I. Field
The present disclosure relates generally to wireless communication, and more specifically to techniques for estimating the propagation channel in a wireless communication system.
II. Background
Currently there are numerous wireless communication systems which provide various types of communication services such as voice, packet data, and so on. These systems may be multiple-access systems capable of supporting communication with multiple users by sharing the available system resources. Examples of such multiple-access systems include code division multiple access (CDMA) systems, time division multiple access (TDMA) systems, and orthogonal frequency division multiple access (OFDMA) systems.
OFDM effectively partitions the overall system bandwidth into a number of (N) orthogonal subbands. These subbands are also referred to as tones, frequency bins, and frequency subchannels. With OFDM, each subband is associated with a respective subcarrier upon which data may be modulated. Each subband may thus be viewed as an independent transmission channel that may be used to transmit data.
In a wireless communication system, an RF modulated signal from a transmitter may reach a receiver through a number of propagation paths. For an OFDM system, the N subbands may experience frequency selective fading due to the effects of fading and multipath.

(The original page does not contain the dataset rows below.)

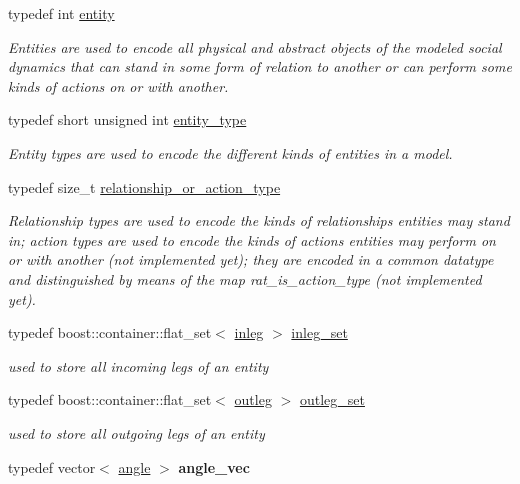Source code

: \begin{DoxyCompactItemize}
typedef int \hyperlink{namespacetricl_a57273122278e8b301844e2a2e1f0742f}{entity}
\begin{DoxyCompactList}\small\item\em Entities are used to encode all physical and abstract objects of the modeled social dynamics that can stand in some form of relation to another or can perform some kinds of actions on or with another. \end{DoxyCompactList}\item 
typedef short unsigned int \hyperlink{namespacetricl_afd4de3aedd5e48cf955f03457386e98f}{entity\+\_\+type}
\begin{DoxyCompactList}\small\item\em Entity types are used to encode the different kinds of entities in a model. \end{DoxyCompactList}\item 
typedef size\+\_\+t \hyperlink{namespacetricl_a2d01894944fb58a8fedc0912a48d13f8}{relationship\+\_\+or\+\_\+action\+\_\+type}
\begin{DoxyCompactList}\small\item\em Relationship types are used to encode the kinds of relationships entities may stand in; action types are used to encode the kinds of actions entities may perform on or with another (not implemented yet); they are encoded in a common datatype and distinguished by means of the map rat\+\_\+is\+\_\+action\+\_\+type (not implemented yet). \end{DoxyCompactList}\item 
\mbox{\label{namespacetricl_a024e365a54b0a7ed2094f9d452d52a84}} 
typedef boost\+::container\+::flat\+\_\+set$<$ \hyperlink{structtricl_1_1inleg}{inleg} $>$ \hyperlink{namespacetricl_a024e365a54b0a7ed2094f9d452d52a84}{inleg\+\_\+set}
\begin{DoxyCompactList}\small\item\em used to store all incoming legs of an entity \end{DoxyCompactList}\item 
\mbox{\label{namespacetricl_ab38d0de463e15641fa11e175c60a265e}} 
typedef boost\+::container\+::flat\+\_\+set$<$ \hyperlink{structtricl_1_1outleg}{outleg} $>$ \hyperlink{namespacetricl_ab38d0de463e15641fa11e175c60a265e}{outleg\+\_\+set}
\begin{DoxyCompactList}\small\item\em used to store all outgoing legs of an entity \end{DoxyCompactList}\item 
\mbox{\label{namespacetricl_a3de3d7b28165426ea812bd7d6096540a}} 
typedef vector$<$ \hyperlink{structtricl_1_1angle}{angle} $>$ {\bfseries angle\+\_\+vec}
\end{DoxyCompactItemize}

An accurate estimate of the response of the wireless channel between the transmitter and the receiver is normally needed in order to effectively decode the transmit data on the available subbands. In OFDM systems, the propagation channel is estimated by sending several pilot tones in the frequency domain. The receiver extracts these pilot measurements in the frequency domain and performs an IFFT operation to get an estimate for the impulse response of the channel in the time domain. The length of this impulse response is normally limited to the length of the cyclic prefix of the OFDM symbol. Since these pilot measurements may be corrupted by noise at the receiver, there will be energy in all impulse response taps. However, not all the taps in the estimated impulse response correspond to an actual channel taps. Some of the taps will have energy due to noise only. One method to reduce to effect of noise in the impulse response taps is to identify the taps that are most likely due to noise and zero them out, thereby suppressing the noise effect from those taps. However, if the signal to noise ratio (SNR) is very low, there is a strong likelihood that noise-only taps will have more energy than actual channel taps. In this case, the noise-only taps will be picked instead of the actual channel taps, leading to an inaccurate estimate of the channel impulse response.
There is therefore a need in the art for techniques to more efficiently estimate the channel response in a multi-channel OFDM system.